FIG. 3 is a schematic diagram of the construction of recombinant human type I collagen plasmid ppic 9K-I.alpha.1 x 6.

FIG. 4 shows the electrophoresis of Sc I digested agarose gel of recombinant human type I collagen plasmid ppic 9K-I.alpha.1 x 6.

FIG. 5 is a photograph of a Pichia pastoris GS115 after electroporation.

FIG. 6 is a gel electrophoresis of the positive clone strains.

FIG. 7 is a PCR gel electrophoresis of the positive clone strains.

FIG. 8 is a graph showing protein expression analysis of samples cultured for 0, 24, 48, 72 and 96 hours for #8 positive clonal strain.

FIG. 9 is a graph showing protein expression analysis of samples cultured for 0, 24, 48, 72 and 96 hours for #9 positive clonal strain.

FIG. 10 is a graph showing protein expression analysis of samples cultured for 0, 24, 48, 72 and 96 hours for #10 positive clonal strain.

FIG. 11 is a graph showing protein expression analysis of samples cultured for 0, 24, 48, 72 and 96 hours for #10 positive clonal strain.

FIG. 12 is a graph showing the results of the moisture improvement rate.

Fig. 13 is a graph showing the wrinkle improvement rate results.

Fig. 14 is a graph showing the results of texture improvement rates.

Detailed Description

The present invention will be described in more detail with reference to the following examples and the accompanying drawings.
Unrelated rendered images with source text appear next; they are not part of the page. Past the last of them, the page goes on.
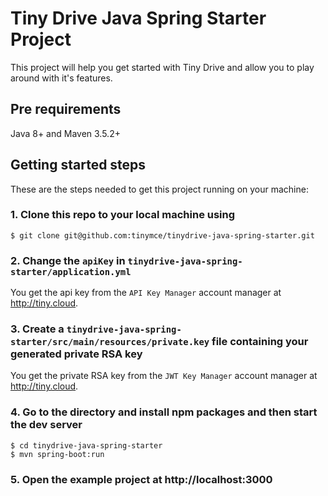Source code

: # Tiny Drive Java Spring Starter Project

This project will help you get started with Tiny Drive and allow you to play around with it's features.

## Pre requirements

Java 8+ and Maven 3.5.2+

## Getting started steps

These are the steps needed to get this project running on your machine:

### 1. Clone this repo to your local machine using

```
$ git clone git@github.com:tinymce/tinydrive-java-spring-starter.git
```

### 2. Change the `apiKey` in `tinydrive-java-spring-starter/application.yml`

You get the api key from the `API Key Manager` account manager at http://tiny.cloud.

### 3. Create a `tinydrive-java-spring-starter/src/main/resources/private.key` file containing your generated private RSA key

You get the private RSA key from the `JWT Key Manager` account manager at http://tiny.cloud.

### 4. Go to the directory and install npm packages and then start the dev server

```
$ cd tinydrive-java-spring-starter
$ mvn spring-boot:run
```

### 5. Open the example project at http://localhost:3000
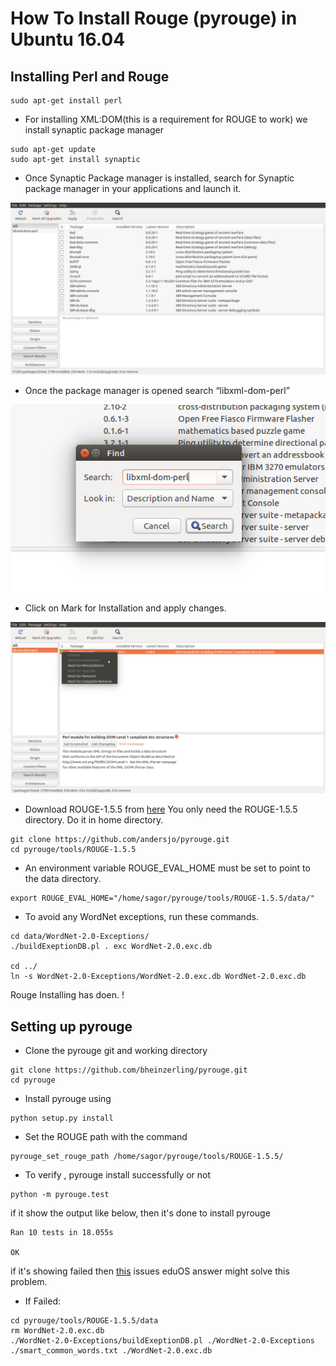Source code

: # How To Install Rouge (pyrouge) in Ubuntu 16.04

## Installing Perl and Rouge

```
sudo apt-get install perl

```

* For installing XML:DOM(this is a requirement for ROUGE to work) we install synaptic package manager

```
sudo apt-get update
sudo apt-get install synaptic
```

* Once Synaptic Package manager is installed, search for Synaptic package manager in your applications and launch it.

![synaptic_package](syn_pac_1.png)

* Once the package manager is opened search “libxml-dom-perl” 

![](syn_pac_2.png)

* Click on Mark for Installation and apply changes.

![](syn_pac_3.png)

* Download ROUGE-1.5.5 from [here](https://github.com/andersjo/pyrouge.git) You only need the ROUGE-1.5.5 directory. Do it in home directory.

```
git clone https://github.com/andersjo/pyrouge.git
cd pyrouge/tools/ROUGE-1.5.5

```

* An environment variable ROUGE_EVAL_HOME must be set to point to the data directory.

```
export ROUGE_EVAL_HOME="/home/sagor/pyrouge/tools/ROUGE-1.5.5/data/"
```

* To avoid any WordNet exceptions, run these commands.

```
cd data/WordNet-2.0-Exceptions/
./buildExeptionDB.pl . exc WordNet-2.0.exc.db

cd ../
ln -s WordNet-2.0-Exceptions/WordNet-2.0.exc.db WordNet-2.0.exc.db
```

Rouge Installing has doen. !

## Setting up pyrouge

* Clone the pyrouge git and working directory

```
git clone https://github.com/bheinzerling/pyrouge.git
cd pyrouge
```

* Install pyrouge using


```
python setup.py install
```

* Set the ROUGE path with the command

```
pyrouge_set_rouge_path /home/sagor/pyrouge/tools/ROUGE-1.5.5/
```

* To verify , pyrouge install successfully or not

```
python -m pyrouge.test

```

if it show the output like below, then it's done to install pyrouge

```
Ran 10 tests in 18.055s

OK
```

if it's showing failed then [this](https://github.com/bheinzerling/pyrouge/issues/8) issues eduOS answer might solve this problem.

* If Failed:

```
cd pyrouge/tools/ROUGE-1.5.5/data
rm WordNet-2.0.exc.db
./WordNet-2.0-Exceptions/buildExeptionDB.pl ./WordNet-2.0-Exceptions ./smart_common_words.txt ./WordNet-2.0.exc.db

```


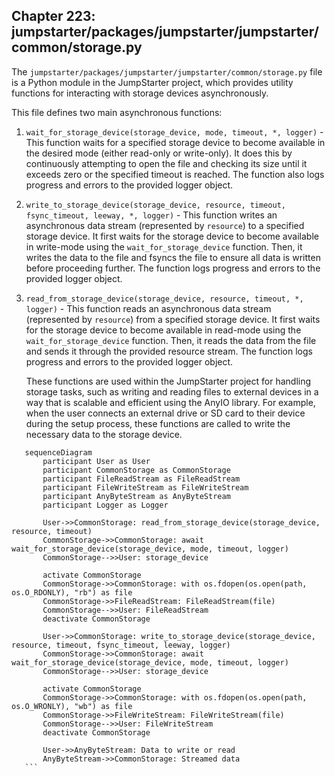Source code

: ## Chapter 223: jumpstarter/packages/jumpstarter/jumpstarter/common/storage.py

 The `jumpstarter/packages/jumpstarter/jumpstarter/common/storage.py` file is a Python module in the JumpStarter project, which provides utility functions for interacting with storage devices asynchronously.

   This file defines two main asynchronous functions:

1. `wait_for_storage_device(storage_device, mode, timeout, *, logger)` - This function waits for a specified storage device to become available in the desired mode (either read-only or write-only). It does this by continuously attempting to open the file and checking its size until it exceeds zero or the specified timeout is reached. The function also logs progress and errors to the provided logger object.

2. `write_to_storage_device(storage_device, resource, timeout, fsync_timeout, leeway, *, logger)` - This function writes an asynchronous data stream (represented by `resource`) to a specified storage device. It first waits for the storage device to become available in write-mode using the `wait_for_storage_device` function. Then, it writes the data to the file and fsyncs the file to ensure all data is written before proceeding further. The function logs progress and errors to the provided logger object.

3. `read_from_storage_device(storage_device, resource, timeout, *, logger)` - This function reads an asynchronous data stream (represented by `resource`) from a specified storage device. It first waits for the storage device to become available in read-mode using the `wait_for_storage_device` function. Then, it reads the data from the file and sends it through the provided resource stream. The function logs progress and errors to the provided logger object.

   These functions are used within the JumpStarter project for handling storage tasks, such as writing and reading files to external devices in a way that is scalable and efficient using the AnyIO library. For example, when the user connects an external drive or SD card to their device during the setup process, these functions are called to write the necessary data to the storage device.

 ```mermaid
    sequenceDiagram
        participant User as User
        participant CommonStorage as CommonStorage
        participant FileReadStream as FileReadStream
        participant FileWriteStream as FileWriteStream
        participant AnyByteStream as AnyByteStream
        participant Logger as Logger

        User->>CommonStorage: read_from_storage_device(storage_device, resource, timeout)
        CommonStorage->>CommonStorage: await wait_for_storage_device(storage_device, mode, timeout, logger)
        CommonStorage-->>User: storage_device

        activate CommonStorage
        CommonStorage->>CommonStorage: with os.fdopen(os.open(path, os.O_RDONLY), "rb") as file
        CommonStorage->>FileReadStream: FileReadStream(file)
        CommonStorage-->>User: FileReadStream
        deactivate CommonStorage

        User->>CommonStorage: write_to_storage_device(storage_device, resource, timeout, fsync_timeout, leeway, logger)
        CommonStorage->>CommonStorage: await wait_for_storage_device(storage_device, mode, timeout, logger)
        CommonStorage-->>User: storage_device

        activate CommonStorage
        CommonStorage->>CommonStorage: with os.fdopen(os.open(path, os.O_WRONLY), "wb") as file
        CommonStorage->>FileWriteStream: FileWriteStream(file)
        CommonStorage-->>User: FileWriteStream
        deactivate CommonStorage

        User->>AnyByteStream: Data to write or read
        AnyByteStream->>CommonStorage: Streamed data
    ```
The procedures, conditions, reagents, experimental methods and the like for carrying out the present invention are general knowledge and common general knowledge in the art except for the contents specifically mentioned below, and the present invention is not particularly limited.

Example 1

1. Protein sequence selection

The amino acid sequence (SEQ No.1) of human type I alpha 1 chain collagen was subjected to hydrophobicity analysis, and the results are shown in FIG. 1. The lower the hydrophobicity evaluation score, the better the hydrophilicity. According to the result of hydrophobicity analysis, selecting amino acid fragments with low scores, taking 69 short peptide unit fragments (namely recombinant human type I collagen I69 aa and SEQ No.2), and connecting and repeating the ending of the short peptide fragments for six times to integrate the short peptide fragments into new protein, namely the recombinant human type I collagen (namely recombinant human type I collagen I alpha 1x6 and SEQ No. 3). The results of the hydrophobicity analysis of the amino acids of the recombinant human type I collagen are shown in figure 2, and the hydrophobicity evaluation of all the amino acids in the protein is lower than zero, which indicates that the protein has good hydrophilicity.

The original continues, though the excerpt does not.